Report, as a bare number, how many lines in the data contain "makeFilePath".

++++ RECORDS TO PROCESS

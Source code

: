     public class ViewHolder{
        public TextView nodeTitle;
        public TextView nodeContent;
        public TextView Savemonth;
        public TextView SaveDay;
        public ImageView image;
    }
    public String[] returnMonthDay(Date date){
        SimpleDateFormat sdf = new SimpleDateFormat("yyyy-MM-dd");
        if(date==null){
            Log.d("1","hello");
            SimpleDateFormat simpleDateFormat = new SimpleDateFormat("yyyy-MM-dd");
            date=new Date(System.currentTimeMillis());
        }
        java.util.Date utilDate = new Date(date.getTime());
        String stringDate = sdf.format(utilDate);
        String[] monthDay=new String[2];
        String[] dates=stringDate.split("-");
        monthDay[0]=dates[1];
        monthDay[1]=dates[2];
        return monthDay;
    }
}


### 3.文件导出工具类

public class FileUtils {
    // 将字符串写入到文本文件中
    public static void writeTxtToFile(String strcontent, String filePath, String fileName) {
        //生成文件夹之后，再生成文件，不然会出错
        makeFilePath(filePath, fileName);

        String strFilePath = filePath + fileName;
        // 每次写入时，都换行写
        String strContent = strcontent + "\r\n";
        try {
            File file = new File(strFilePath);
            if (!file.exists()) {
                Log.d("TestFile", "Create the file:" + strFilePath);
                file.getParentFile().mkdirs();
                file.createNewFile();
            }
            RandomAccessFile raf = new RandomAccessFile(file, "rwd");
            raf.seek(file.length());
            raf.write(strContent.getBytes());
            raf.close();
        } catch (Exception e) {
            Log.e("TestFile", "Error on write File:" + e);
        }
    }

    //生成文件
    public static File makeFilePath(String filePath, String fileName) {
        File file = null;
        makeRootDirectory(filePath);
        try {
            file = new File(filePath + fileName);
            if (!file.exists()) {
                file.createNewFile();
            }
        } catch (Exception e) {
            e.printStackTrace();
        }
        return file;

++++++++
++++ RECORDS TO PROCESS

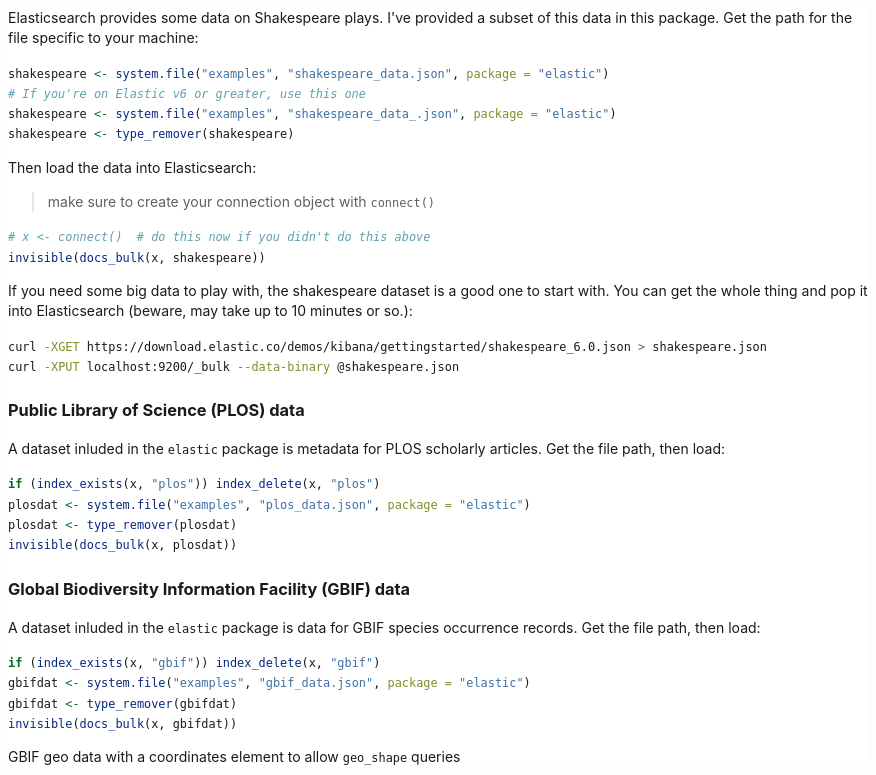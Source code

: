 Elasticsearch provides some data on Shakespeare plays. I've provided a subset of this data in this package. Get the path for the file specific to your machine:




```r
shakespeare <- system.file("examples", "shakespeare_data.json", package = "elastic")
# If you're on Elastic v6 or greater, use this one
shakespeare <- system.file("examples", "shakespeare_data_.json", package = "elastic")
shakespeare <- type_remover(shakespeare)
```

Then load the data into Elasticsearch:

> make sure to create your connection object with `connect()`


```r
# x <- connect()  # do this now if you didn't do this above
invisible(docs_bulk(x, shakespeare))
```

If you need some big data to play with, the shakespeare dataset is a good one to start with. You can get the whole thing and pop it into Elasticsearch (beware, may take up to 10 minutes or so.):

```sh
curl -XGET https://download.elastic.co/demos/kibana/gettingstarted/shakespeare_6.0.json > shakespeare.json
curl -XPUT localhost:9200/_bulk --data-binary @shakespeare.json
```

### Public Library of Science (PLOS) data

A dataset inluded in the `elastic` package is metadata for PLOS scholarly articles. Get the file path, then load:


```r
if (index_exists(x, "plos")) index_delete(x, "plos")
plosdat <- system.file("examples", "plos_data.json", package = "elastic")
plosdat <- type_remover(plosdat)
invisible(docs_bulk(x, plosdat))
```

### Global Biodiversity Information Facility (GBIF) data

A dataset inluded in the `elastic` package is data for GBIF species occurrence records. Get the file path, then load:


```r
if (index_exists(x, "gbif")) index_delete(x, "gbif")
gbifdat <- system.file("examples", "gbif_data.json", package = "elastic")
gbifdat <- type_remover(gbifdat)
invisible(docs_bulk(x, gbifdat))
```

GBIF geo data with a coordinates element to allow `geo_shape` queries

++++++++
++++ RECORDS TO PROCESS

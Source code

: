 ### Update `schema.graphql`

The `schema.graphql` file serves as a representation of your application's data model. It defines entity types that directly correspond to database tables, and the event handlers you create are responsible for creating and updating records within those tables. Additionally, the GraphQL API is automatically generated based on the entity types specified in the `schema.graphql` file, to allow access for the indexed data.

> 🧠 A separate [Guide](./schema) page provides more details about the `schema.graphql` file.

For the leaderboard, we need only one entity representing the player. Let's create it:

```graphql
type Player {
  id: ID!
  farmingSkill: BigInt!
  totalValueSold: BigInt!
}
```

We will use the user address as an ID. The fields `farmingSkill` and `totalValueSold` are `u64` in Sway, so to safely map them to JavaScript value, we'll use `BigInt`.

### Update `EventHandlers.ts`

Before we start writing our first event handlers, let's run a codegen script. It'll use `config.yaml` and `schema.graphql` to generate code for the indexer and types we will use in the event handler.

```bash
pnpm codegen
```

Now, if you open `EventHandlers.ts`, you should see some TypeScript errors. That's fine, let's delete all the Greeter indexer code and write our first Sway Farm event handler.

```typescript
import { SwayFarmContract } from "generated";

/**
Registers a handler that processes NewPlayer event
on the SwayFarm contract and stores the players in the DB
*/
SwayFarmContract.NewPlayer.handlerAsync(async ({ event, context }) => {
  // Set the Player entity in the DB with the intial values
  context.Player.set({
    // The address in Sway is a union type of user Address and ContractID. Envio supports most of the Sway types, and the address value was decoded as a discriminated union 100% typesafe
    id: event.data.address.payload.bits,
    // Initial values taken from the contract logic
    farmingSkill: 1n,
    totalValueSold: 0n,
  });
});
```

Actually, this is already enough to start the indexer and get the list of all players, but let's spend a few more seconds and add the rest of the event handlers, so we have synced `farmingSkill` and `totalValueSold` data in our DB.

++++++++

§ **SOLVED EXERCISE**:
2